Everything on Flickr, link above.
Please, tell me how you perceive the images.
Regards,
Jonas
Hi Jonas,
Is the lens barrel made of medal like the 10mm pancake or plastic like the zooms? Thanks!
-Craig
Hi Craig
The lens is metal. I can´t say what kind. Perhaps of aluminum. It feels solid and very light. The weight is 70 grams (≈0.15 lb). The minimum focusing distance is reported to be 20 cm (≈7.9 in) and it seems correct. The camera (V1) do not want to focus closer.
Regards,
/J
I’ve got one Ordered @ B&H. They are not in yet, but SOON Hopefully.
So now we know. It’s not a big lens.
I hope this lens will be available in the UK soon.
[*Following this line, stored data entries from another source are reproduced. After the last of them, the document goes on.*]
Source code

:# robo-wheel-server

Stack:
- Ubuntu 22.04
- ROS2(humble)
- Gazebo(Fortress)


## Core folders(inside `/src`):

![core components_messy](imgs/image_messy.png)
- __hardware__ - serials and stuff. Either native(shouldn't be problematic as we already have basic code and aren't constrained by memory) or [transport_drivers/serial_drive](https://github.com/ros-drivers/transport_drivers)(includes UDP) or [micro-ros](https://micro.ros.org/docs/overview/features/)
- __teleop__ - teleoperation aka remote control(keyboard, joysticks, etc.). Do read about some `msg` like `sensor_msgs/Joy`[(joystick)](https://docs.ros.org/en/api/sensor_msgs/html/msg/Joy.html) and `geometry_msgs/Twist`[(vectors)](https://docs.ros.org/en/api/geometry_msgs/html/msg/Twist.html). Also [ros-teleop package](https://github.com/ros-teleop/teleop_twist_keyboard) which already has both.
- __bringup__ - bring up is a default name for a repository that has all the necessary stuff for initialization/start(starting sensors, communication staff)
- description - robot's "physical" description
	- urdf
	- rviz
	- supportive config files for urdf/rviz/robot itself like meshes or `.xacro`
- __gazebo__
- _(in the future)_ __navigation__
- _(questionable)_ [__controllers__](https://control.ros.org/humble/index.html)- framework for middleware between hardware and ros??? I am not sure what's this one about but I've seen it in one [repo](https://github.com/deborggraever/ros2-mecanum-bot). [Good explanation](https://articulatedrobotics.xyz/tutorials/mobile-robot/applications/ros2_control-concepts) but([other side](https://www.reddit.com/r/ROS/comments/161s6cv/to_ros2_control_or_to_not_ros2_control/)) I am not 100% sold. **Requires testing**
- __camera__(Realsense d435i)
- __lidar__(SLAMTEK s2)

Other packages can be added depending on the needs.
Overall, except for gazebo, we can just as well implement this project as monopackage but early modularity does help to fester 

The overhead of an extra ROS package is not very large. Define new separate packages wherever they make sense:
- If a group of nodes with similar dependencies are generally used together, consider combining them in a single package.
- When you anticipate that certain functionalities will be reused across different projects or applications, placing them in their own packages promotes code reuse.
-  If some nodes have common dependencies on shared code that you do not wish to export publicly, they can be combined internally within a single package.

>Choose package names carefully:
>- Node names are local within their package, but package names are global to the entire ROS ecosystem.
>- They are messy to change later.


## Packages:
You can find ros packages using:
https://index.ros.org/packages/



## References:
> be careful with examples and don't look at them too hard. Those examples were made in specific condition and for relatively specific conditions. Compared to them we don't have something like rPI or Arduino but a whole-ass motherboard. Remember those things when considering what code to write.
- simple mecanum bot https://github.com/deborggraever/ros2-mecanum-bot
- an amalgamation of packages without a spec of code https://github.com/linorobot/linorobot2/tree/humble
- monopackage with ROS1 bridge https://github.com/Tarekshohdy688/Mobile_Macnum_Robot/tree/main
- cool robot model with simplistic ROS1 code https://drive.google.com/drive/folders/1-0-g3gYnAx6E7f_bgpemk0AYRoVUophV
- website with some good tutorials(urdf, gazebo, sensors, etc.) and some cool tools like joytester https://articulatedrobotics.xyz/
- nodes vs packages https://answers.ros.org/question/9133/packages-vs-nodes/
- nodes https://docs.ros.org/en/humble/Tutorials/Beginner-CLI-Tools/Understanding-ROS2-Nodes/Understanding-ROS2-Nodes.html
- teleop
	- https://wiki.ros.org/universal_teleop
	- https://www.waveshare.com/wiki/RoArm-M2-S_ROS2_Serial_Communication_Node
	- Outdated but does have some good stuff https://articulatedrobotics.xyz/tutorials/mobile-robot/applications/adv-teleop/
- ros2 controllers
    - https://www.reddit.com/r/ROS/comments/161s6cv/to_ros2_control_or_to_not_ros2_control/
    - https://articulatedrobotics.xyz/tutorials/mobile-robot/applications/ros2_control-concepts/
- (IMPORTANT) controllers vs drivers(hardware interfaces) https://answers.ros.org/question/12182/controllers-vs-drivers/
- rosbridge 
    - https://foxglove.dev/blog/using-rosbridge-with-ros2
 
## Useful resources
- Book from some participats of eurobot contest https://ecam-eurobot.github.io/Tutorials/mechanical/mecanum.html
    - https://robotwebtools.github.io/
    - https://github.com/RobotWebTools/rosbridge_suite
This lens on my V1 would make a top street shooting combo!
Wonder if it would with careful use be an (almost macro) lense, in the sense of getting close to flowers with a nice smooth background. 10 MP would limit cropping so you’d have to get your framing right but it might be interesting. I shoot professionally flowers, gardens etc and have on one or two occasions as a ‘test used the 10mm to focus on a large flower head and up to ISO 400 it looked ok.
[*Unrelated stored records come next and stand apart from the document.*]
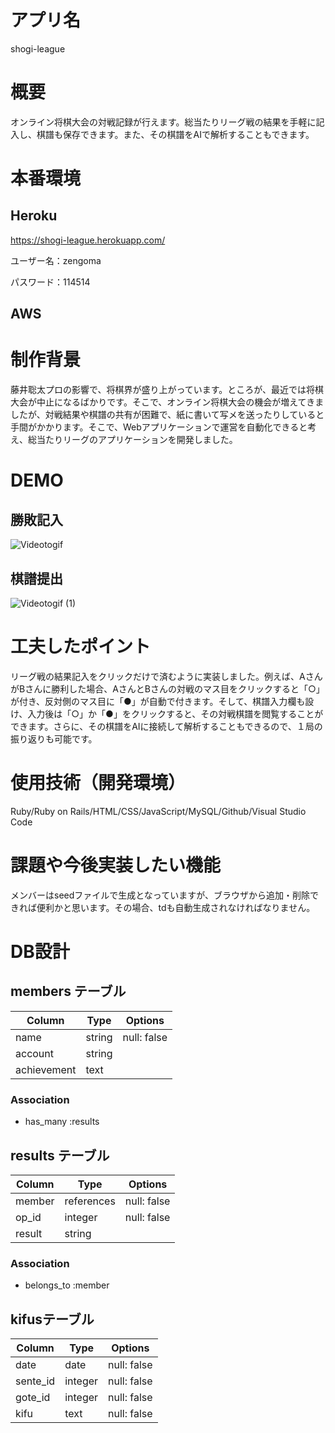 # アプリ名
shogi-league

# 概要
<p>オンライン将棋大会の対戦記録が行えます。総当たりリーグ戦の結果を手軽に記入し、棋譜も保存できます。また、その棋譜をAIで解析することもできます。</p>

# 本番環境
## Heroku
https://shogi-league.herokuapp.com/
<p>ユーザー名：zengoma</p>
<p>パスワード：114514</p>

## AWS


# 制作背景
<p>藤井聡太プロの影響で、将棋界が盛り上がっています。ところが、最近では将棋大会が中止になるばかりです。そこで、オンライン将棋大会の機会が増えてきましたが、対戦結果や棋譜の共有が困難で、紙に書いて写メを送ったりしていると手間がかかります。そこで、Webアプリケーションで運営を自動化できると考え、総当たりリーグのアプリケーションを開発しました。</p>

# DEMO
## 勝敗記入
![Videotogif](https://user-images.githubusercontent.com/69504629/96793385-3e8b3780-1437-11eb-83a0-7892946e01b3.gif)
## 棋譜提出
![Videotogif (1)](https://user-images.githubusercontent.com/69504629/96794202-be65d180-1438-11eb-9688-e768d1287991.gif)

# 工夫したポイント
<p>リーグ戦の結果記入をクリックだけで済むように実装しました。例えば、AさんがBさんに勝利した場合、AさんとBさんの対戦のマス目をクリックすると「○」が付き、反対側のマス目に「●」が自動で付きます。そして、棋譜入力欄も設け、入力後は「○」か「●」をクリックすると、その対戦棋譜を閲覧することができます。さらに、その棋譜をAIに接続して解析することもできるので、１局の振り返りも可能です。</p>

# 使用技術（開発環境）
Ruby/Ruby on Rails/HTML/CSS/JavaScript/MySQL/Github/Visual Studio Code

# 課題や今後実装したい機能
メンバーはseedファイルで生成となっていますが、ブラウザから追加・削除できれば便利かと思います。その場合、tdも自動生成されなければなりません。

# DB設計
## members テーブル

| Column      | Type   | Options     |
| ----------- | ------ | ----------- |
| name        | string | null: false |
| account     | string |             |
| achievement | text   |             |


### Association

- has_many :results

## results テーブル

| Column | Type       | Options     |
| ------ | ---------- | ----------- |
| member | references | null: false |
| op_id  | integer    | null: false |
| result | string     |             |

### Association

- belongs_to :member

## kifusテーブル

| Column   | Type    | Options     |
| -------- | ------- | ----------- |
| date     | date    | null: false |
| sente_id | integer | null: false |
| gote_id  | integer | null: false |
| kifu     | text    | null: false |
One to watch. As I personally think that at base ISO (and especially with 14mp) the V1/V2 might be a bit of a closet close up machine. I do think it struggles to resolve fine detail in wides though.
A
All cameras with smaller than apsc sensors have trouble with resolution even at base iso’s. All you have to do is blow out the shadows and you can see how worse off even m43 is, let alone the cx. When you over expose the shadows and then enlarge a bit in PP, you can see how any sensor performs, the lbetter sensors hold the “grain or pixel clusters” better. In lesser sensors, you can see it degrade and come apart, with alot of ugly blotchiness. The pixels look bad too as you can see how they are formed. It’s one thing to compare at good exposure, but another when you over expose the shadows in PP. Lesser sensors even at iso 100 have this coarse look about it, like dense coarse sand that will disperse unevenly and unattractively. The apsc sensors have much more smoother, cleaner and less coarse look about that at base iso’s and higher. It’s for this reason I stopped buying anymore m43 cameras and went back to apsc mirrorless cameras.
Looks like you can get shallow DOF with the Nikon 1 system if you have this lens, shoot super close, shoot small objects macro-like, and don’t mind the associated distortion!
@Jonny, just what I was thinking. I’d be interested in the DOF created by the short focal length on such a tiny sensor. I bet this would be a good night/dusk lens though.